L'approche de Warren Buffett est totalement différente, il mise lui principalement sur une situation économique à un instant t, où les positions concurrentielles sont déja si fortement établies et stables qu'il pense non seulement pouvoir en extrapoler le futur mais qu'il pourrait également et éventuellement se passer d'un excellent manager (ponctuellement !). Ce dernier (qui est éventuellement un entrepreneur, ie Rose Blumkin avec le Nebraska Furniture Mart ou Richard Santulli avec Netjets, quand Warren a acheté ces 2 entreprises) est certes important, mais moins que le secteur lui-même et ce qu'apporte la maturité de l'entreprise, sa stabilité concurrentielle et ses economics.
Warren Buffett déclarant d'ailleurs qu'il cherche des entreprises "tellement fortes et solides que même un idiot pourrait les gérer sans les affecter, car tôt ou tard ce sera le cas" !
Il ne cherche pas à faire du x20+ en 5-8 ans comme un VC, mais plutôt, schématiquement du x10 sur 20 ans, et ce avec une forte probabilité et une faible variabilité.

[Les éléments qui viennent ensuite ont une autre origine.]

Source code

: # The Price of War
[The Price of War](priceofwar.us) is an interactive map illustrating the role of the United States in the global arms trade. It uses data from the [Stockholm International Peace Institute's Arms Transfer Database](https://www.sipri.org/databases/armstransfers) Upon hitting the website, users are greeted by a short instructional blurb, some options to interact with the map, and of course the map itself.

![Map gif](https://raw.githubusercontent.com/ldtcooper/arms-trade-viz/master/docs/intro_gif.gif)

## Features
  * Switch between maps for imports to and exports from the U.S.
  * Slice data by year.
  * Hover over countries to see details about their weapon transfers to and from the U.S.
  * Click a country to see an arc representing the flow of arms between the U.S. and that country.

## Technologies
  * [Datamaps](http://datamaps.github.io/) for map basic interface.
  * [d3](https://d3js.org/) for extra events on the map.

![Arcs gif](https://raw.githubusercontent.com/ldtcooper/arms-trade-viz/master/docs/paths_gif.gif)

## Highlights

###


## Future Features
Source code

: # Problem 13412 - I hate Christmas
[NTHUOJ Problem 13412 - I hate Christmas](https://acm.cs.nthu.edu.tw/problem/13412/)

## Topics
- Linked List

Ce qu'il résume très bien en disant que si on fait ce genre de performance sans connaître de cata totale (ce qui arrive nécessairement et fréquemment dans le venture), on aura au final une très belle performance. Ce qui est non seulement sur le principe mécaniquement vrai, mais que Warren a aussi prouvé sur la distance mieux que quiconque (avec un TRI moyen de l'ordre de 20%/an pendant 50 ans !).
A contrario, le venture cherche lui le "home run", du x20+ et plus en 5-10 ans, mais accepte aussi en parallèle de tout perdre sur un certain nombre de dossiers. C'est intégré dans le modèle, et si, par exemple, sur 10 investissements il y en a 1 qui fait du x10, 5 qui font entre x2 et x3, et 4 où c'est la cata, la performance globale restera très bonne. Certains investissements sont même des "fund returner" à savoir qu'à eux seul ils payent l'intégralité du fonds (ce fut par exemple le cas de Facebook pour Accel, ou de Blablacar pour ISAI).

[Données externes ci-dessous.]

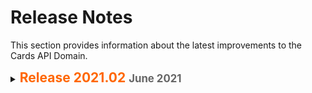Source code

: # Release Notes

This section provides information about the latest improvements to the Cards API Domain.

<details>
<summary>
  <span span style="color: #ff6600; font-size: 150%; font-weight: bold;"> Release 2021.02 <span style="font-size: 80%; color:#666"> June 2021 </span> </span>
</summary>

  
 > Please note that information listed in below table is just a placeholder and very soon we will update this information.
  
  
  <table style="width: 100%;margin-left: 0;margin-right: auto;">
            <col />
            <col />
            <col />
            <thead>
                <tr>
                    <th>API</th>
                    <th>Type</th>
                    <th>Release Details</th>
                </tr>
            </thead>
            <tbody>                
                <tr>
                  <td>POST /cards  <br> <br> <span style="font-size: 80%; color: #666;">Add Card</span></td>
                    <td>MAINT</td>
                    <td>Updated the description of test.test1.test2  parameter to include {reason and impact of updating} </td>
                </tr>
                <tr>
                    <td>POST /cards <br> <br> <span style="font-size: 80%; color: #666;">Add Card</span></td>
                    <td>ENH</td>
                    <td>Added following new parameters to allow {reason and impact of adding new parameters}
                                <ul>
                                    <li>
                                        test.testA.test
                                    </li>
                                    <li>
                                        test.test.test
                                    </li>
                                </ul>                           
                </tr>
                <tr>
                    <td>GET /cards/{accountID}  <br> <br> <span style="font-size: 80%; color: #666;">Get Card</span></td>
                    <td>ENH</td>
                    <td>Deleted the deprecated parameter test.test.test to {reason and impact of deletion} <br><br>
                      Added TestEnum as a new enumeration value in test.testtest.test parameter. {reason and impact}</td>
                </tr>
                <tr>
                    <td>POST /cards/{accountID}  <br> <br> <span style="font-size: 80%; color: #666;">Add Card by Account ID</span></td>
                    <td>ENH</td>
                    <td>New API added to retrieve the card information by account ID using POST operation.
{Additional description if needed}</td>
                </tr>
            </tbody>
        </table>
 </details>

Une approche analytique basée sur des avantages concurrentiels et des "moats", "à la Warren Buffett", ne peut par définition par marcher quand un secteur est encore trop jeune et trop incertain, où les positions ne sont pas encore prises, où les barrières d'entrée ne sont par définition qu'encore naissantes (ça m'a d'ailleurs toujours fait rigoler ces VC qui vous challengent lors des pitchs en objectant "qu'il n'y a pas de barrières d'entrée", c'est par définition le cas !). Dans ce genre de contexte économique, le seul curseur différenciant c'est l'homme, l'entrepreneur. Il n'y a pas encore de "moat", mais celle-ci sera édifiée progressivement sur la durée par les bons entrepreneurs.
Si je crois que Tesla a bel et bien des avantages concurrentiels bétons qui devraient être pérennes dans le temps, je suis aussi néanmoins le 1er à dire que ceux d'Apple sont encore bien plus tangibles, établis et solides ! Une réalité attestée d'ailleurs aussi tout simplement pas l'exceptionnel niveau de marge brute, stable et même en hausse sur le terme (alors que les marges de Tesla fluctuent beaucoup, et d'aucuns sont même inquiets pour le futur).

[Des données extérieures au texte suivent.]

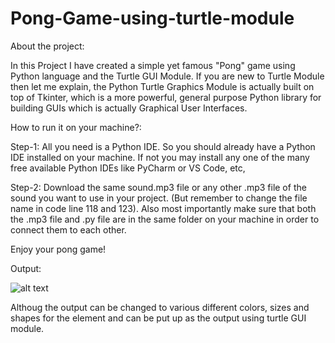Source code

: # Pong-Game-using-turtle-module
About the project:

In this Project I have created a simple yet famous "Pong" game using Python language and the Turtle GUI Module. If you are new to Turtle Module then let me explain, the Python Turtle Graphics Module is actually built on top of Tkinter, which is a more powerful, general purpose Python library for building GUIs which is actually Graphical User Interfaces.

How to run it on your machine?:

Step-1: All you need is a Python IDE. So you should already have a Python IDE installed on your machine. If not you may install any one of the many free available Python IDEs like PyCharm or VS Code, etc,

Step-2: Download the same sound.mp3 file or any other .mp3 file of the sound you want to use in your project. (But remember to change the file name in code line 118 and 123). Also most importantly make sure that both the .mp3 file and .py file are in the same folder on your machine in order to connect them to each other.

Enjoy your pong game!

Output:

![alt text](https://user-images.githubusercontent.com/93984886/185761315-dbd6d795-135a-4d05-b905-6e302966d1e5.png)

Althoug the output can be changed to various different colors, sizes and shapes for the element and can be put up as the output using turtle GUI module.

Non seulement une approche venture ce n'est pas le style de Warren Buffett, lui qui initialement était d'ailleurs "deep value" (il a évolué grâce à Charlie Munger, préférant "a great company at a fair price" à "a fair company at a great price"), mais ce serait aussi inadéquat pour Berkshire Hathaway, qui gère aujourd'hui des centaines de milliards, et qui recherche donc des "éléphants". A savoir des entreprises dont ils ont tellement confiance dans le futur en raison des "moats" établies, qu'ils peuvent mettre de très gros paquets d'argent dessus, se comptant en milliards voire en dizaines de milliards (ie une mise de 36Mds$ sur Apple en 2016-2017).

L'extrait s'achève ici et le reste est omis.